• _Problem_: From the first line of the listing, copy each line exactly until you have included the line with "## Easily Transition"; leave out the pictures.

• _Supplied information_:
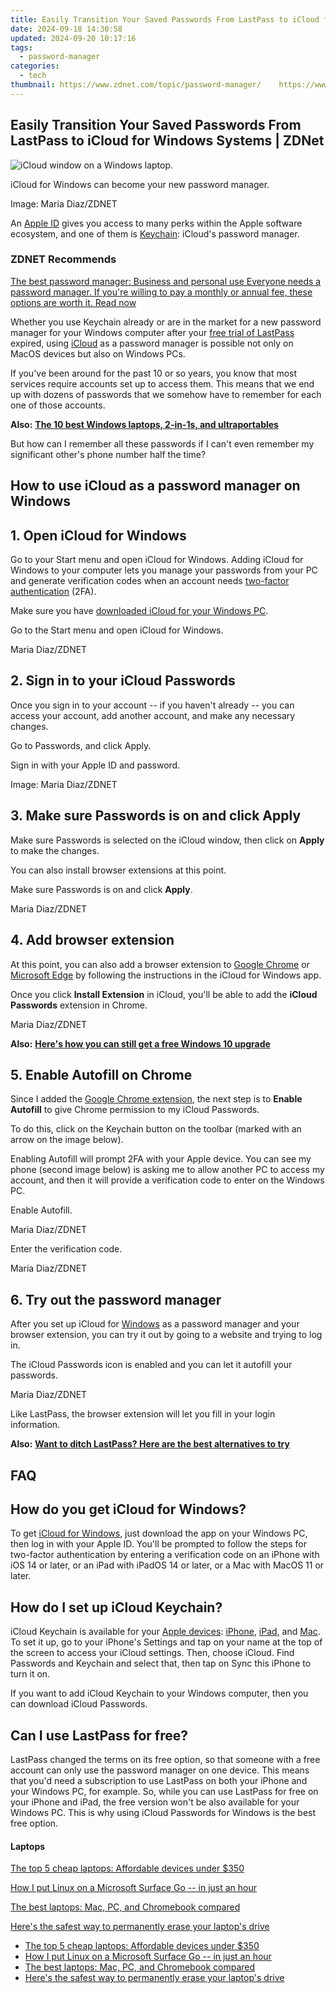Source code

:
 ```yaml
---
title: Easily Transition Your Saved Passwords From LastPass to iCloud for Windows Systems | ZDNet
date: 2024-09-18 14:30:58
updated: 2024-09-20 10:17:16
tags:
  - password-manager
categories:
  - tech
thumbnail: https://www.zdnet.com/topic/password-manager/    https://www.zdnet.com/a/img/resize/ca67900e1e1b1ba4528307cc8364ea0067840979/2022/09/21/e240071b-febc-4470-9a8f-557ca237e13f/gettyimages-1369567919-1-copy.jpg?width=170&height=128&fit=crop&auto=webp
---
```


## Easily Transition Your Saved Passwords From LastPass to iCloud for Windows Systems | ZDNet

![iCloud window on a Windows laptop.](https://www.zdnet.com/a/img/resize/34d8b8531fe183d0264c25d2ec634a143db7c725/2022/09/21/eaca28ea-e2c3-46f5-b07a-401e49afd43a/icloud-windows.jpg?auto=webp&width=1280)

iCloud for Windows can become your new password manager.

Image: Maria Diaz/ZDNET

An [Apple ID](https://www.zdnet.com/article/your-friends-could-help-stop-you-getting-locked-out-of-your-apple-id/) gives you access to many perks within the Apple software ecosystem, and one of them is [Keychain](https://www.zdnet.com/article/how-to-locate-a-password-with-the-macos-keychain/): iCloud's password manager. 

### **ZDNET** Recommends

[The best password manager: Business and personal use Everyone needs a password manager. If you're willing to pay a monthly or annual fee, these options are worth it.  Read now](https://www.zdnet.com/article/best-password-manager/)

Whether you use Keychain already or are in the market for a new password manager for your Windows computer after your [free trial of LastPass](https://lastpass.wo8g.net/c/159047/506709/8692?&sharedId=zdnet&u=https%3A%2F%2Fwww.lastpass.com%2F&subId1=zd-%5F%5FCOM%5FCLICK%5FID%5F%5F-dtp) expired, using [iCloud](https://www.zdnet.com/article/how-to-back-up-iphone-with-icloud-or-mac/) as a password manager is possible not only on MacOS devices but also on Windows PCs.

If you've been around for the past 10 or so years, you know that most services require accounts set up to access them. This means that we end up with dozens of passwords that we somehow have to remember for each one of those accounts. 

**Also:** [**The 10 best Windows laptops, 2-in-1s, and ultraportables**](https://www.zdnet.com/article/best-windows-laptop/)

But how can I remember all these passwords if I can't even remember my significant other's phone number half the time?

## How to use iCloud as a password manager on Windows

## 1\. Open iCloud for Windows

Go to your Start menu and open iCloud for Windows. Adding iCloud for Windows to your computer lets you manage your passwords from your PC and generate verification codes when an account needs [two-factor authentication](https://www.zdnet.com/article/two-factor-authentication-is-a-great-idea-but-not-enough-people-are-using-it/) (2FA).

Make sure you have [downloaded iCloud for your Windows PC](https://apps.microsoft.com/store/detail/icloud/9PKTQ5699M62?hl=en-us&gl=us). 

Go to the Start menu and open iCloud for Windows.

Maria Diaz/ZDNET

## 2\. Sign in to your iCloud Passwords

Once you sign in to your account -- if you haven't already -- you can access your account, add another account, and make any necessary changes.

Go to Passwords, and click Apply.

Sign in with your Apple ID and password.

Image: Maria Diaz/ZDNET

## 3\. Make sure Passwords is on and click Apply

Make sure Passwords is selected on the iCloud window, then click on **Apply** to make the changes. 

You can also install browser extensions at this point.

Make sure Passwords is on and click **Apply**.

Maria Diaz/ZDNET

## 4\. Add browser extension

At this point, you can also add a browser extension to [Google Chrome](https://www.zdnet.com/article/malicious-google-chrome-extensions-affect-1-4-million-users/) or [Microsoft Edge](https://www.zdnet.com/article/beef-up-microsoft-edge-with-my-favorite-add-ons/) by following the instructions in the iCloud for Windows app. 

Once you click **Install Extension** in iCloud, you'll be able to add the **iCloud Passwords** extension in Chrome.

Maria Diaz/ZDNET

**Also:** [**Here's how you can still get a free Windows 10 upgrade**](https://www.zdnet.com/article/heres-how-you-can-still-get-a-free-windows-10-upgrade/)

## 5\. Enable Autofill on Chrome

Since I added the [Google Chrome extension](https://www.zdnet.com/article/best-chrome-extension/), the next step is to **Enable Autofill** to give Chrome permission to my iCloud Passwords.

To do this, click on the Keychain button on the toolbar (marked with an arrow on the image below).

Enabling Autofill will prompt 2FA with your Apple device. You can see my phone (second image below) is asking me to allow another PC to access my account, and then it will provide a verification code to enter on the Windows PC.

Enable Autofill.

Maria Diaz/ZDNET

Enter the verification code. 

Maria Diaz/ZDNET

## 6\. Try out the password manager

After you set up iCloud for [Windows](https://www.zdnet.com/article/windows-11-22h2-how-to-get-microsofts-latest-os-update-and-whats-coming-next/) as a password manager and your browser extension, you can try it out by going to a website and trying to log in.

The iCloud Passwords icon is enabled and you can let it autofill your passwords.

Maria Diaz/ZDNET

Like LastPass, the browser extension will let you fill in your login information. 

**Also:** [**Want to ditch LastPass? Here are the best alternatives to try**](https://www.zdnet.com/article/best-lastpass-alternatives/)

## FAQ

## How do you get iCloud for Windows?  

To get [iCloud for Windows](https://apps.microsoft.com/store/detail/icloud/9PKTQ5699M62?hl=en-us&gl=us), just download the app on your Windows PC, then log in with your Apple ID. You'll be prompted to follow the steps for two-factor authentication by entering a verification code on an iPhone with iOS 14 or later, or an iPad with iPadOS 14 or later, or a Mac with MacOS 11 or later. 

##  How do I set up iCloud Keychain? 

iCloud Keychain is available for your [Apple devices](https://www.zdnet.com/article/how-to-update-all-of-your-apple-devices/): [iPhone](https://apple.sjv.io/c/159047/435031/7613?&sharedId=zdnet&u=https%3A%2F%2Fwww.apple.com%2Fiphone%2F&subId1=zd-%5F%5FCOM%5FCLICK%5FID%5F%5F-dtp), [iPad](https://apple.sjv.io/c/159047/435031/7613?&sharedId=zdnet&u=https%3A%2F%2Fwww.apple.com%2Fipad%2F&subId1=zd-%5F%5FCOM%5FCLICK%5FID%5F%5F-dtp), and [Mac](https://apple.sjv.io/c/159047/435031/7613?&sharedId=zdnet&u=https%3A%2F%2Fwww.apple.com%2Fshop%2Fbuy-mac&subId1=zd-%5F%5FCOM%5FCLICK%5FID%5F%5F-dtp). To set it up, go to your iPhone's Settings and tap on your name at the top of the screen to access your iCloud settings. Then, choose iCloud. Find Passwords and Keychain and select that, then tap on Sync this iPhone to turn it on. 

If you want to add iCloud Keychain to your Windows computer, then you can download iCloud Passwords. 

##  Can I use LastPass for free? 

LastPass changed the terms on its free option, so that someone with a free account can only use the password manager on one device. This means that you'd need a subscription to use LastPass on both your iPhone and your Windows PC, for example. So, while you can use LastPass for free on your iPhone and iPad, the free version won't be also available for your Windows PC. This is why using iCloud Passwords for Windows is the best free option. 

#### Laptops

[The top 5 cheap laptops: Affordable devices under $350](https://www.zdnet.com/article/best-cheap-laptop/ "The top 5 cheap laptops: Affordable devices under $350")

[How I put Linux on a Microsoft Surface Go -- in just an hour](https://www.zdnet.com/article/how-i-put-linux-on-a-microsoft-surface-go-in-just-an-hour/ "How I put Linux on a Microsoft Surface Go -- in just an hour")

[The best laptops: Mac, PC, and Chromebook compared](https://www.zdnet.com/article/best-laptop/ "The best laptops: Mac, PC, and Chromebook compared")

[Here's the safest way to permanently erase your laptop's drive](https://www.zdnet.com/article/wiping-a-windows-laptop-heres-the-safest-free-way-to-erase-your-personal-data/ "Here's the safest way to permanently erase your laptop's drive")

* [The top 5 cheap laptops: Affordable devices under $350](https://www.zdnet.com/article/best-cheap-laptop/ "The top 5 cheap laptops: Affordable devices under $350")
* [How I put Linux on a Microsoft Surface Go -- in just an hour](https://www.zdnet.com/article/how-i-put-linux-on-a-microsoft-surface-go-in-just-an-hour/ "How I put Linux on a Microsoft Surface Go -- in just an hour")
* [The best laptops: Mac, PC, and Chromebook compared](https://www.zdnet.com/article/best-laptop/ "The best laptops: Mac, PC, and Chromebook compared")
* [Here's the safest way to permanently erase your laptop's drive](https://www.zdnet.com/article/wiping-a-windows-laptop-heres-the-safest-free-way-to-erase-your-personal-data/ "Here's the safest way to permanently erase your laptop's drive")

<ins class="adsbygoogle"
     style="display:block"
     data-ad-format="autorelaxed"
     data-ad-client="ca-pub-7571918770474297"
     data-ad-slot="1223367746"></ins>



<ins class="adsbygoogle"
     style="display:block"
     data-ad-client="ca-pub-7571918770474297"
     data-ad-slot="8358498916"
     data-ad-format="auto"
     data-full-width-responsive="true"></ins>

• _Written answer_:
Source code

:
 ```yaml
---
title: Easily Transition Your Saved Passwords From LastPass to iCloud for Windows Systems | ZDNet
date: 2024-09-18 14:30:58
updated: 2024-09-20 10:17:16
tags:
  - password-manager
categories:
  - tech
thumbnail: https://www.zdnet.com/topic/password-manager/    https://www.zdnet.com/a/img/resize/ca67900e1e1b1ba4528307cc8364ea0067840979/2022/09/21/e240071b-febc-4470-9a8f-557ca237e13f/gettyimages-1369567919-1-copy.jpg?width=170&height=128&fit=crop&auto=webp
---
```


## Easily Transition Your Saved Passwords From LastPass to iCloud for Windows Systems | ZDNet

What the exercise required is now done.